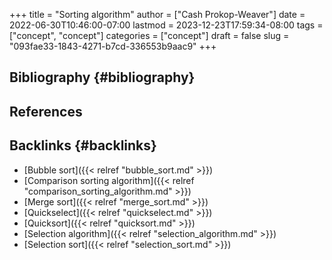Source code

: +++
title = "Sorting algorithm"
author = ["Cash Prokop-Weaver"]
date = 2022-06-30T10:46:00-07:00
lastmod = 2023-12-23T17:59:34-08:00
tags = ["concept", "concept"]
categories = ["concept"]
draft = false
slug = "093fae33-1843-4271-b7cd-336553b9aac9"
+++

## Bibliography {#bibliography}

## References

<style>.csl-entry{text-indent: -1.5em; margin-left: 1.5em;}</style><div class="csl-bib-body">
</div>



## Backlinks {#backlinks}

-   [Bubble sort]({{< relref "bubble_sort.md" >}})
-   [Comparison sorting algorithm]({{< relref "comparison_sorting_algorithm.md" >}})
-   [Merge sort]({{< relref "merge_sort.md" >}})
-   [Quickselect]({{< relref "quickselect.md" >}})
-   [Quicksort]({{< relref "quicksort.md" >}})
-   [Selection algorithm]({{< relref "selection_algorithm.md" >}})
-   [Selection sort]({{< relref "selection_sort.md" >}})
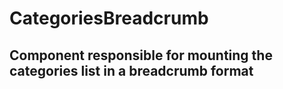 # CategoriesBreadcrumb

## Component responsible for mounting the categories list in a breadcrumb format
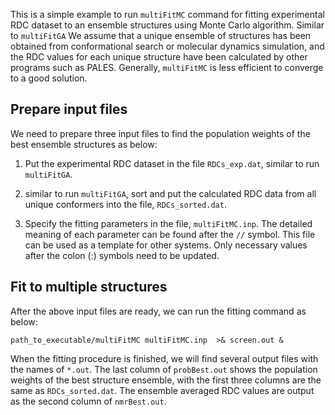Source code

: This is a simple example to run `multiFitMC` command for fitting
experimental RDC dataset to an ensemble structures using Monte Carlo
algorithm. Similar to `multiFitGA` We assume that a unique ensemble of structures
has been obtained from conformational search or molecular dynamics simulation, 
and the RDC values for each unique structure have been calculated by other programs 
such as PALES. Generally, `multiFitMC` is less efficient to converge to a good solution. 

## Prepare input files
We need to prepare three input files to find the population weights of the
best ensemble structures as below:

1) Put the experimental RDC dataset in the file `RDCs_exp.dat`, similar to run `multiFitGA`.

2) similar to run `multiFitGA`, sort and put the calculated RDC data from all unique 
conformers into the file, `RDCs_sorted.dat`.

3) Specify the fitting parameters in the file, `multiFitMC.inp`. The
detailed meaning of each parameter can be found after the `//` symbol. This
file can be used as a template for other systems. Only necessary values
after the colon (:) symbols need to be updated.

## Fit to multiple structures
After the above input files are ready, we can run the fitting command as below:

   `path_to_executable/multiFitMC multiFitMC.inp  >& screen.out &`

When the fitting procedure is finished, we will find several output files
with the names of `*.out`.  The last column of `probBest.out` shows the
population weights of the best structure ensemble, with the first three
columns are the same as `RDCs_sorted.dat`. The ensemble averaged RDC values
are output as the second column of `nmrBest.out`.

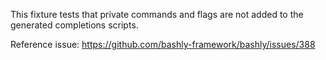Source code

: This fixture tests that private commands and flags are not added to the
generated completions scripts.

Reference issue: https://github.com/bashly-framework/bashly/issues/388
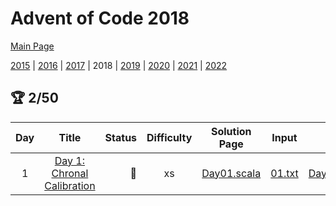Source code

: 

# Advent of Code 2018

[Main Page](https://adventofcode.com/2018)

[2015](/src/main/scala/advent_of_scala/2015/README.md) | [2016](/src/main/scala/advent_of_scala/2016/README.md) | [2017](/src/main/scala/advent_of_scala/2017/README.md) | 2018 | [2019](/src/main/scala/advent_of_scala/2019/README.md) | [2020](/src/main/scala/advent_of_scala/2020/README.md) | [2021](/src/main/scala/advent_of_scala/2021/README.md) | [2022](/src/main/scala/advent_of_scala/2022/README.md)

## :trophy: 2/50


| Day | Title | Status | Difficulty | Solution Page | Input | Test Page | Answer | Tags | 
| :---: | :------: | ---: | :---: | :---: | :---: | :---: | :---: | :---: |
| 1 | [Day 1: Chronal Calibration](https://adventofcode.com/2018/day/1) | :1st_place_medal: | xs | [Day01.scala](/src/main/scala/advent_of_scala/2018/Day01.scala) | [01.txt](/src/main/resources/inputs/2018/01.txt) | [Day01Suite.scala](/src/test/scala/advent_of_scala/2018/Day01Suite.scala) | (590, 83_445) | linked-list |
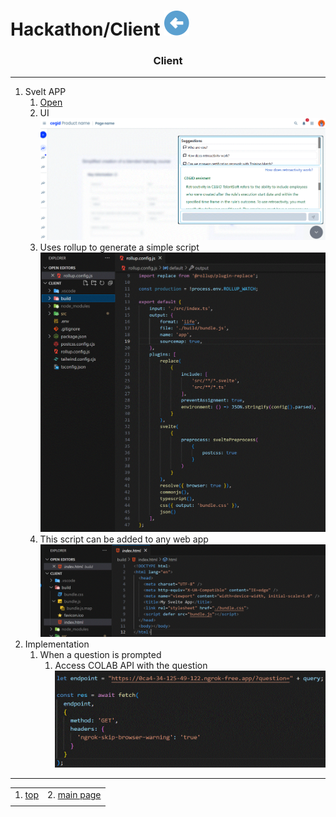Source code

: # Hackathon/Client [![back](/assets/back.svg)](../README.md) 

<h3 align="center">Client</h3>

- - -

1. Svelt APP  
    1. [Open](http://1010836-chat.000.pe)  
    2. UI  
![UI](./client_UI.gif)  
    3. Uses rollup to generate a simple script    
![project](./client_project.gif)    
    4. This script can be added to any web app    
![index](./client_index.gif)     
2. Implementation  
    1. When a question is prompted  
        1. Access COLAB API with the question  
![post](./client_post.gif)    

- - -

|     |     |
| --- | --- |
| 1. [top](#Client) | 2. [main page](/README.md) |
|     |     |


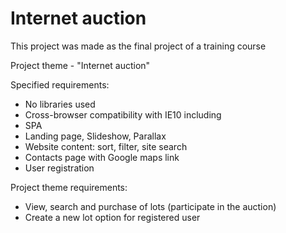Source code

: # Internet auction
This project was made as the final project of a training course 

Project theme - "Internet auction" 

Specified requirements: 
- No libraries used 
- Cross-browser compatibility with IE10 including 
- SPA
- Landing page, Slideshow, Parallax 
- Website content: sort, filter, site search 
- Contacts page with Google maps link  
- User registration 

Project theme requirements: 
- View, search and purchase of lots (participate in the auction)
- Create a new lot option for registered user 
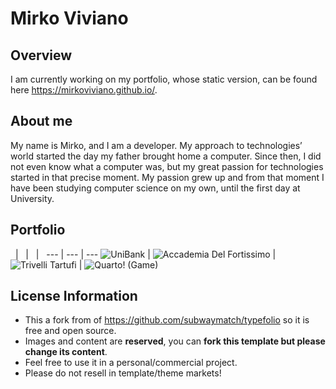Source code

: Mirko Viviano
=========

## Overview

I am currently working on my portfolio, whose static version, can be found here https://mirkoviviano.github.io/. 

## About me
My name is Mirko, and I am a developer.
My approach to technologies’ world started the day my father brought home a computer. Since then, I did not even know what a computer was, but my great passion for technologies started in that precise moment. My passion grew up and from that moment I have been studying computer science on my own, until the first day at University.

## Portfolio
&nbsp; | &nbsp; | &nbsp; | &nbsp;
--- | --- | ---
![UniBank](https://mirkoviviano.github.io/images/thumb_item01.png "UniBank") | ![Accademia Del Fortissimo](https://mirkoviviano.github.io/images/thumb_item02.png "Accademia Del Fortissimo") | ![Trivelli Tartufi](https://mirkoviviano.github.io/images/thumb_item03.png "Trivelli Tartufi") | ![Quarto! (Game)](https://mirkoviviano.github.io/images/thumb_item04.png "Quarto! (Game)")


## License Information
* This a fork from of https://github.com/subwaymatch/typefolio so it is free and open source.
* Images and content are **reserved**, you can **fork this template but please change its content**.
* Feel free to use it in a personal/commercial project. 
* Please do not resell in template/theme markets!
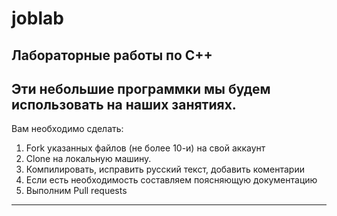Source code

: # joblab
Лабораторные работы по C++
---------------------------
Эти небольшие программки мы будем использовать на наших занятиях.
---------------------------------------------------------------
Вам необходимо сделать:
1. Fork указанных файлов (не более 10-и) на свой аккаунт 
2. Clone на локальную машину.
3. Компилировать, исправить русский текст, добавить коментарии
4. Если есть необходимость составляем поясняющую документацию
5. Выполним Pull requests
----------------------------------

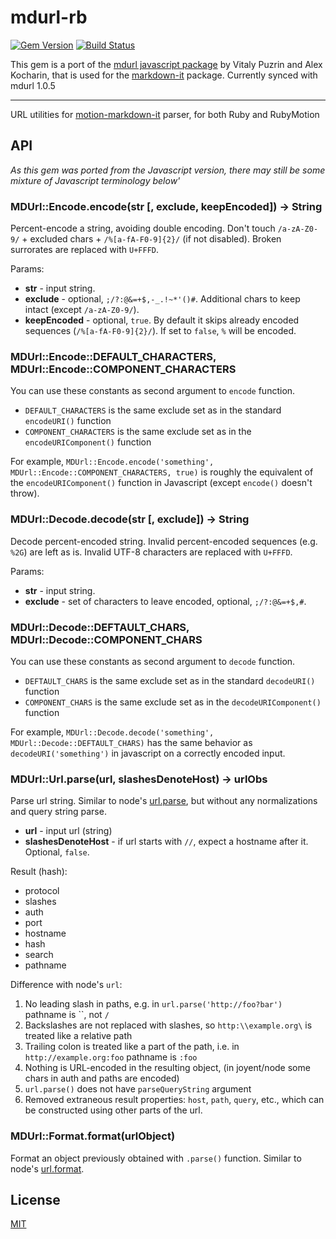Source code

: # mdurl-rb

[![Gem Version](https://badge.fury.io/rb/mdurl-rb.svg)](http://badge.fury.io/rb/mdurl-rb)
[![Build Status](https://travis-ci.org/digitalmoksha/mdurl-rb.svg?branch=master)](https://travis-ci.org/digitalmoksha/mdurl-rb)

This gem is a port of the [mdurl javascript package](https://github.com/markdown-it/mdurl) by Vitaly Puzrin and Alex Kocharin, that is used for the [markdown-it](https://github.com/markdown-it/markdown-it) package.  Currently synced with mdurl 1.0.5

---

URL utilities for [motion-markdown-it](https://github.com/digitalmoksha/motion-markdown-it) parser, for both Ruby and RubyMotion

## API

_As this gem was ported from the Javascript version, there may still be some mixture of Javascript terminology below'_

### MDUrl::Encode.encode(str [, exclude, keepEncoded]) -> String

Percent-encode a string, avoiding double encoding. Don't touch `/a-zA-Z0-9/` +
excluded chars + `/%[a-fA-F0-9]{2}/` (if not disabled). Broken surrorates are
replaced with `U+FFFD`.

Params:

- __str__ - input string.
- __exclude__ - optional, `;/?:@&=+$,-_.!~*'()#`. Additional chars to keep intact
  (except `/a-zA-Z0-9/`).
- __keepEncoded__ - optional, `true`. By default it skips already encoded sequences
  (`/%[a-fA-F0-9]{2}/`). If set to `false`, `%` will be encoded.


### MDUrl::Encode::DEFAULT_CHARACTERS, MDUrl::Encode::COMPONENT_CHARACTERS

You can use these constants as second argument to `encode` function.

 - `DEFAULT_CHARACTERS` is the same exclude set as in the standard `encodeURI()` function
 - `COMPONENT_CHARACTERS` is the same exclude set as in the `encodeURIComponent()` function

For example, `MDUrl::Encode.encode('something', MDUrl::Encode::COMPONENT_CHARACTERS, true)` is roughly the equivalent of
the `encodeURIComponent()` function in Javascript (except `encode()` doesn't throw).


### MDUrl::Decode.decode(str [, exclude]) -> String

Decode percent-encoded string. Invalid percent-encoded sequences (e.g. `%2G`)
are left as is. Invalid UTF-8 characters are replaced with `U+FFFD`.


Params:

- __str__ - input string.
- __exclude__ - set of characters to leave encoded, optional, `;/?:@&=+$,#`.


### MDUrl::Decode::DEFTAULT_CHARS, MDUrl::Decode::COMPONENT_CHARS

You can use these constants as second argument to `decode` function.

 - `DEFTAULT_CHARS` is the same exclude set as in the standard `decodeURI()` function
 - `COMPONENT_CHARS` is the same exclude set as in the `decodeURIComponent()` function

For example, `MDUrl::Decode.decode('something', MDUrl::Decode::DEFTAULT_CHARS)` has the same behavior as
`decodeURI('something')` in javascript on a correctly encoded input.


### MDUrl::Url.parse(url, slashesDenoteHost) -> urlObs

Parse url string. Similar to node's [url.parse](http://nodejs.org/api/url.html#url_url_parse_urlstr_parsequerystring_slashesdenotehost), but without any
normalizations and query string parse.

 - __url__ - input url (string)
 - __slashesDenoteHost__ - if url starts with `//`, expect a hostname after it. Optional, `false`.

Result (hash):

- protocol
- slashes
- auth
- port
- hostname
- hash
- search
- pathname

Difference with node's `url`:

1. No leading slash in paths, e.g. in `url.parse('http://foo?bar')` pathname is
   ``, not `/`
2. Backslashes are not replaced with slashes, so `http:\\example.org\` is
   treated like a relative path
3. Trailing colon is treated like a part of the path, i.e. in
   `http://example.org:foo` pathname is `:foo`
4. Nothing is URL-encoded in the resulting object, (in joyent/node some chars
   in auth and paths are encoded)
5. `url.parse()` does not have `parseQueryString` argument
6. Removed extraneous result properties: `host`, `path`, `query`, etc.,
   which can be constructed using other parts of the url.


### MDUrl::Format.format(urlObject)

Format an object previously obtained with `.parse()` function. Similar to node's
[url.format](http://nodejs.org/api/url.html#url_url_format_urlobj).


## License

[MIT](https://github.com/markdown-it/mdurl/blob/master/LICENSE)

Exercise instructions – Please give an exact copy of the lines above, beginning with the line containing "- __url__ - input url (string)" and running through the line containing "Difference with node's", and of no other lines.

Task output –
 - __url__ - input url (string)
 - __slashesDenoteHost__ - if url starts with `//`, expect a hostname after it. Optional, `false`.

Result (hash):

- protocol
- slashes
- auth
- port
- hostname
- hash
- search
- pathname

Difference with node's `url`:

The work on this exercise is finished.